Tel père, tel fils ("soshite chichi ni naru" en japonais, ce qui signifie "et je deviens père") est un film sensible, tout en nuance, ce que la bande annonce - un peu trop explicite sans doute - ne reflète pas complètement. Sur le thème de l'échange d'enfants à la naissance, entre des familles très différentes, Kore Eda nous dessine une histoire* bien différente de "La vie est un long fleuve tranquille" et portée sur les liens du cœur et du sang. 

Ici l'idée de départ du réalisateur se base sur son questionnement personnel** : Kore Eda s'interrogeait sur ce qui constituait le fait d'être père (il a une fille), alors qu'il était très souvent absent du domicile en raison de son travail. Et lorsque Masaharu Fukuyama (l'acteur de Galiléo) lui fit part de son désir de travailler avec lui, Kore Eda lui demanda quel genre de rôle il voulait jouer. Masaharu répondit alors : "je n'ai jamais joué de père".

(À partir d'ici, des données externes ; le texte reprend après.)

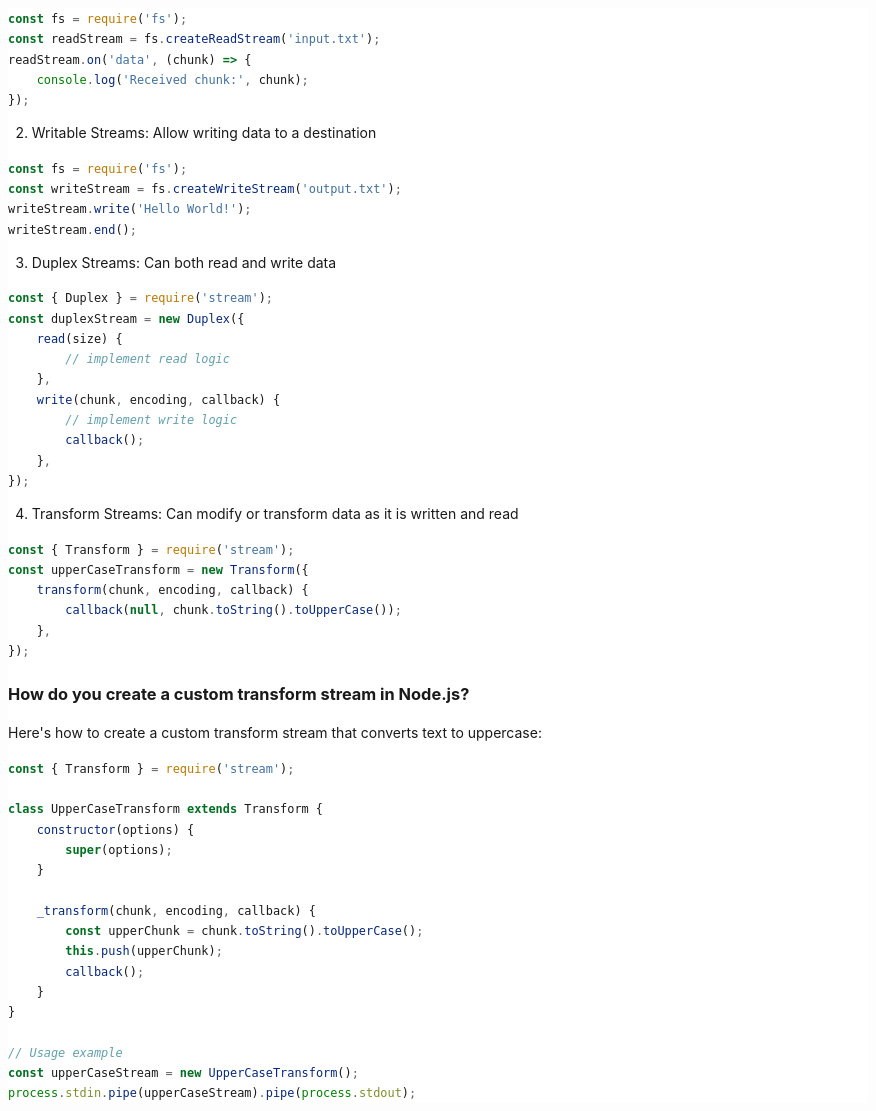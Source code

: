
 ```javascript
const fs = require('fs');
const readStream = fs.createReadStream('input.txt');
readStream.on('data', (chunk) => {
    console.log('Received chunk:', chunk);
});
```

2. Writable Streams: Allow writing data to a destination

```javascript
const fs = require('fs');
const writeStream = fs.createWriteStream('output.txt');
writeStream.write('Hello World!');
writeStream.end();
```

3. Duplex Streams: Can both read and write data

```javascript
const { Duplex } = require('stream');
const duplexStream = new Duplex({
    read(size) {
        // implement read logic
    },
    write(chunk, encoding, callback) {
        // implement write logic
        callback();
    },
});
```

4. Transform Streams: Can modify or transform data as it is written and read

```javascript
const { Transform } = require('stream');
const upperCaseTransform = new Transform({
    transform(chunk, encoding, callback) {
        callback(null, chunk.toString().toUpperCase());
    },
});
```

### How do you create a custom transform stream in Node.js?

Here's how to create a custom transform stream that converts text to uppercase:

```javascript
const { Transform } = require('stream');

class UpperCaseTransform extends Transform {
    constructor(options) {
        super(options);
    }

    _transform(chunk, encoding, callback) {
        const upperChunk = chunk.toString().toUpperCase();
        this.push(upperChunk);
        callback();
    }
}

// Usage example
const upperCaseStream = new UpperCaseTransform();
process.stdin.pipe(upperCaseStream).pipe(process.stdout);
```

Le film est donc traversé par cette forme de questionnement : est-ce le père qui fait le fils ou le fils qui fait le père. Le personnage principal, joué par Masaharu, est celui qui va le plus voir ses convictions bouleversées et passer de la première proposition à la deuxième. 

L'opposition entre les deux familles est aussi fascinant ce qu'il montre deux "petites fabriques des individus" bien différentes l'une de l'autre : dans un cas un père absent, assez stricte, dans l'autre un père présent, un peu copain, et plus souple. Mais le réalisateur ne prend pas parti pour l'une ou l'autre  de ces familles et montre que l'amour est bien présent partout. Il est par contre très courageux de mettre en avant un message pas forcément évident au Japon.

Les acteurs sont parfaits dans leurs rôle : Masaharu, mais aussi Lily Franky (photographe, auteur du roman autobiographique "La tour de Tokyo"), le deuxième père ou les mères et les enfants...

Au final, un film émouvant***, délicat à avoir et à revoir.

* fait divers au Japon : il y a bien eu des échanges d'enfants il y a des années.

** propos issus de l'entretien avec le réalisateur, après le film

*** j'ai été sensible à ce père absent, ce qui m'évoque mon propre passé, mais ceci est une autre histoire...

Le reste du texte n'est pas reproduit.